There are certain technical points that merit discussion regarding the endovascular treatment of ruptured APAs. One concern is the mismatch between the graft and the native vessel. A 9-mm stent-graft was chosen here to cover the disrupted popliteal artery anastomosis with the 8-mm Dacron graft. Due to the diameter mismatch, this was ballooned with a 6-mm balloon, distally, and an 8-mm balloon, proximally, in order to avoid excessive dilatation and rupture of the popliteal artery. A second talking point is that of an entirely percutaneous approach to the graft versus a surgical cut-down. Certainly, the option of an entirely percutaneous approach is an appealing one and has the advantage of being even less invasive by avoiding dissection and isolation of the graft, which makes it more susceptible to the risk of prosthetic graft infection. However, secure closure of the graft puncture site is also an issue with percutaneous access. A third point that needs addressing is the choice of the certain type of self-expanding stent-graft as opposed to other available stent–grafts. We used a Fluency (Bard) stent-graft because these were the only endografts stocked in our operating room inventory at the time. Another option would have been to use a Viabhan (W.L. Gore, Flagstaff, AZ, USA) stent-graft, which is even more flexible, a characteristic that makes it useful for areas, such the adductor canal, where the artery is subjected to significant forces (of torsion, flexion, extension and torsion). Given the above, the more rigid balloon-expandable stent-grafts behave less favorably and are not recommended in this setting because of the risk of thrombosis. Finally, whether emergency stent-grafting could be the definitive treatment of a failed bypass with pseudoaneurysm at the distal anastomosis or a temporary, “bridging” solution is debatable. Our intention for this endovascular intervention was to be a definitive treatment. The subsequent plan was to treat the patient expectantly, keeping him under close surveillance, and intervene only when needed. Although the durability of popliteal stent-grafting for an occlusive or aneurismal disease has been recently disputed5-6, there are no relevant patency data for the endovascular treatment of APAs in this anatomical region.

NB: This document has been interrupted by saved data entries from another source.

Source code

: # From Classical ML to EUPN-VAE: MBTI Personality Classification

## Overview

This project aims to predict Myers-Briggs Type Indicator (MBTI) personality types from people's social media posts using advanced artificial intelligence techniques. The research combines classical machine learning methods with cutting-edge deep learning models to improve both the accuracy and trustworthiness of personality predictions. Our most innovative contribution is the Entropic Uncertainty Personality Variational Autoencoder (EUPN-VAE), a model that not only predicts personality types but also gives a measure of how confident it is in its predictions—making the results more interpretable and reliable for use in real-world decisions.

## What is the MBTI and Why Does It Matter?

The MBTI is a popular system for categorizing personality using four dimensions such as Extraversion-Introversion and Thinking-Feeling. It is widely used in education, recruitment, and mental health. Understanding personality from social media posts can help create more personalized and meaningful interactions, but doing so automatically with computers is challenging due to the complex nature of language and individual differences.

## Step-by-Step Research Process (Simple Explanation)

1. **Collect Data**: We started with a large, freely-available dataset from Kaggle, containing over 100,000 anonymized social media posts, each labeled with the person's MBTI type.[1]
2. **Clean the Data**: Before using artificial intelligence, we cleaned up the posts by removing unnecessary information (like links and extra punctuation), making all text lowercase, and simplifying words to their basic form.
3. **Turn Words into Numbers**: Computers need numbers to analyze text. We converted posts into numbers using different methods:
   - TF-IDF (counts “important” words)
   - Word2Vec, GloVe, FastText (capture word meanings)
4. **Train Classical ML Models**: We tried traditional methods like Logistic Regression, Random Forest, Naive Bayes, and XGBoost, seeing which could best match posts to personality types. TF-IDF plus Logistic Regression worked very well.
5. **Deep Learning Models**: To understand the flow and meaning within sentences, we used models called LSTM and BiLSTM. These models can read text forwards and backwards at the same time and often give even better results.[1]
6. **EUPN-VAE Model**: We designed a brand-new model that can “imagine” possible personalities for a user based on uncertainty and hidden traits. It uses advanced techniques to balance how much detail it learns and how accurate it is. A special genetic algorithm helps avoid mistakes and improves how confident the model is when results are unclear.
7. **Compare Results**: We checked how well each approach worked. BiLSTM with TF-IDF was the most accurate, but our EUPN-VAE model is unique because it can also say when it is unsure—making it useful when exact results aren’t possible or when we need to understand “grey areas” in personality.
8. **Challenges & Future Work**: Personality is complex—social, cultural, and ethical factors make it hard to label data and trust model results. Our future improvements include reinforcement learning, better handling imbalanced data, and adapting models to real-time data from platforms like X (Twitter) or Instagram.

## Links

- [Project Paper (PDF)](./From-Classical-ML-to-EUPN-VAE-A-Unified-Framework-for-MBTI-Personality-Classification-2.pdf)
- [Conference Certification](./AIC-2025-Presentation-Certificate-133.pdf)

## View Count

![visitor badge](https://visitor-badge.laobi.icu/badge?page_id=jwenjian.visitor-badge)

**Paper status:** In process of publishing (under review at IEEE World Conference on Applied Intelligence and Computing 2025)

Although endovascular treatment of pseudoaneurysms, arteriovenous fistulas, and arterial ruptures is nowadays a well-established treatment in the literature, reports of stent-grafting to treat APAs of infra-inguinal grafts are few, perhaps due to their relatively infrequent occurrence2-4. Apart from its rarity, this rare case scenario is also a first-class example of how endovascular therapy has dramatically transformed current emergency vascular surgical practice. Stent-grafting is an important tool in the armamentarium of the modern vascular surgeon and the inclusion of a variety of stent-grafts in the operating room inventory represents an important advent for the treatment of iatrogenic or traumatic peripheral vascular lesions.
Conflict of interest
Authors declare no conflict of interest.